Ritiene che basterà l’assunzione di 861 ricercatori?
No. Solo quest’anno bisognerebbe triplicarli, come minimo. È chiaro che non ne puoi assumere 10 mila in un anno però devono essere di più. Facciamo un calcolo. In italia ci saranno circa 2 mila dipartimenti nell’università. Se ne assumi 863 sono meno di mezzo per dipartimento. Non bastano. Bisogna arrivare a 2400 mila posti all’anno per otto anni consecutivi.

Cosa pensa dei 500 ricercatori chiamati direttamente dall’estero, anche senza abilitazione?

I dettagli sono cruciali. Già oggi le università possono chiamare persone che stanno alle’stero senza passare dalle abilitazioni. Nella situazione in cui siamo potrebbero anche non trovare 500 persone. E se ci riuscissero, non è detto che le persone selezionate siano di qualità.

Addirittura?
Per accettare un posto, un biologo vuole sapere se potrà costruire un laboratorio. Se non gli dai i soldi per farlo, quello non viene. In Germania ai nuovi professori viene messo a disposizione un milione di euro per il suo laboratorio. In Italia vorrei almeno 200 mila euro per fare un minimo di ricerca. Il biologo potrebbe essere associato a un gruppo di ricerca, ma non è facile. Un gruppo di ricerca di media grandezza in biologia può spendere 100 mila euro all’anno solo in prodotti chimici. E in Italia ci sono sempre meno soldi…

Il miliardo in più all’anno per sostenere tutta l’università finirà solo allo «Human Technopole» nell’area Expo a Milano. Il governo spenderà la stessa cifra, ma in dieci anni.
La progettazione di un investimento di tale grandezza si sarebbe dovuto fare coinvolgendo tutta la comunità scientifica e non solo un piccolo numero di persone. Una delle caratteristiche della scienza è di far circolare le informazioni e non di procedere nelle segrete stanze.
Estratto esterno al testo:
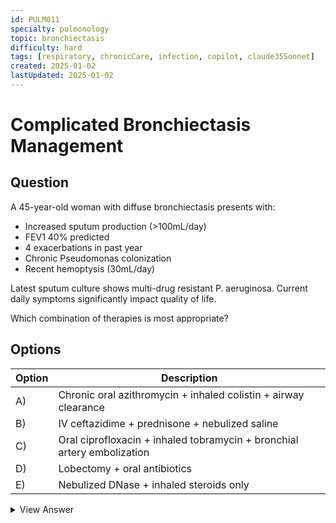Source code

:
 ```yaml
---
id: PULM011
specialty: pulmonology
topic: bronchiectasis
difficulty: hard
tags: [respiratory, chronicCare, infection, copilot, claude35Sonnet]
created: 2025-01-02
lastUpdated: 2025-01-02
---
```


# Complicated Bronchiectasis Management

## Question
A 45-year-old woman with diffuse bronchiectasis presents with:
- Increased sputum production (>100mL/day)
- FEV1 40% predicted
- 4 exacerbations in past year
- Chronic Pseudomonas colonization
- Recent hemoptysis (30mL/day)

Latest sputum culture shows multi-drug resistant P. aeruginosa. Current daily symptoms significantly impact quality of life.

Which combination of therapies is most appropriate?

## Options
| Option | Description                                                |
|--------|------------------------------------------------------------|
| A)     | Chronic oral azithromycin + inhaled colistin + airway clearance |
| B)     | IV ceftazidime + prednisone + nebulized saline |
| C)     | Oral ciprofloxacin + inhaled tobramycin + bronchial artery embolization |
| D)     | Lobectomy + oral antibiotics |
| E)     | Nebulized DNase + inhaled steroids only |

<details>
<summary>View Answer</summary>

## Correct Answer
A

## Explanation
1. Chronic management focuses on several goals:
   - Preventing exacerbations (macrolide therapy)
   - Controlling Pseudomonas (inhaled antibiotics)
   - Improving mucus clearance (airway clearance)

2. Evidence supports:
   - Macrolides reduce exacerbations by 50%
   - Inhaled antibiotics decrease bacterial load
   - Regular airway clearance improves symptoms

3. Other options suboptimal:
   - B) IV antibiotics reserved for exacerbations
   - C) Embolization only for severe hemoptysis
   - D) Surgery last resort
   - E) DNase not proven beneficial in non-CF bronchiectasis

## References
- ERS Guidelines 2023
- Cochrane Review: "Long-term antibiotics for bronchiectasis"
- CHEST Clinical Practice Guidelines 2022
</details>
Questo non solo per un lodevole desiderio di trasparenza, ma anche per migliorare il risultato finale. Viene proprio la voglia di sapere perché sono fatte determinate scelte e non altre. Tuttavia temo che questo rimarrà ufficialmente un mistero. Questo progetto mi sembra in linea con la rottamazione renziana delle istituzioni esistenti. Si vuole creare qualcosa di nuovo, ma si rischia di cancellare quello che esiste. Forse funziona male, ma continua a funzionare.

I ricercatori precari, impegnati in uno «sciopero alla rovescia», chiedono il riconoscimento del sussidio di disoccupazione. Perché in Italia la ricerca non è considerata un lavoro?
Deve esserlo. Lo dice la carta europea dei ricercatori: i ricercatori vanno trattati da lavoratori. Ricordo che la commissione europea pretende che gli assegnisti di ricerca siano considerati tali, altrimenti non finanzierà il loro lavoro. Sarebbe un disastro. Su questo c’è un contenzioso tra il governo e l’Europa. Sono assolutamente favorevole a dare tutte le possibili garanzie a chi fa ricerca. Dico di più: bisogna considerare un lavoro anche il dottorato. Bisogna raddoppiare questi posti e riconoscere a tutti un vero contratto di lavoro, oltre che i diritti previdenziali. Bisogna cambiare a fondo questa situazione. Anche a questo servono i fondi supplementari per la ricerca e l’università.